- **TASK**: The records are given next. Repeat each one exactly.

Dataset entries
=======

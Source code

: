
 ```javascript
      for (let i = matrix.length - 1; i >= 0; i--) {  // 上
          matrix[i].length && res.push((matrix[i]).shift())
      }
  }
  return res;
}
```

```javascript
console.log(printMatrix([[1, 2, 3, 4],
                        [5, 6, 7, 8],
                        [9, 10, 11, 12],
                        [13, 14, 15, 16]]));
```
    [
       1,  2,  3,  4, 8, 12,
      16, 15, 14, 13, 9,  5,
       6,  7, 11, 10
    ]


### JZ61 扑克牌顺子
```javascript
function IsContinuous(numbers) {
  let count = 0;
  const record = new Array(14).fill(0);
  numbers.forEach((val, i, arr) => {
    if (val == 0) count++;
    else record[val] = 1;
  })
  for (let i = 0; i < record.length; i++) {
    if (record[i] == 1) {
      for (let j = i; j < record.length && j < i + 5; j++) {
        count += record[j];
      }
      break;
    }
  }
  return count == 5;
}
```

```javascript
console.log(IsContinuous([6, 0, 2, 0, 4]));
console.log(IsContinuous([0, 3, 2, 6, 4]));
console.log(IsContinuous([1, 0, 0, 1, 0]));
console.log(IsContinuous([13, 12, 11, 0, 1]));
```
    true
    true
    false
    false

=======

- **EXERCISE ANSWER**:
Source code

:
 ```javascript
      for (let i = matrix.length - 1; i >= 0; i--) {  // 上
          matrix[i].length && res.push((matrix[i]).shift())
      }
  }
  return res;
}
```

```javascript
console.log(printMatrix([[1, 2, 3, 4],
                        [5, 6, 7, 8],
                        [9, 10, 11, 12],
                        [13, 14, 15, 16]]));
```
    [
       1,  2,  3,  4, 8, 12,
      16, 15, 14, 13, 9,  5,
       6,  7, 11, 10
    ]


### JZ61 扑克牌顺子
```javascript
function IsContinuous(numbers) {
  let count = 0;
  const record = new Array(14).fill(0);
  numbers.forEach((val, i, arr) => {
    if (val == 0) count++;
    else record[val] = 1;
  })
  for (let i = 0; i < record.length; i++) {
    if (record[i] == 1) {
      for (let j = i; j < record.length && j < i + 5; j++) {
        count += record[j];
      }
      break;
    }
  }
  return count == 5;
}
```

```javascript
console.log(IsContinuous([6, 0, 2, 0, 4]));
console.log(IsContinuous([0, 3, 2, 6, 4]));
console.log(IsContinuous([1, 0, 0, 1, 0]));
console.log(IsContinuous([13, 12, 11, 0, 1]));
```
    true
    true
    false
    false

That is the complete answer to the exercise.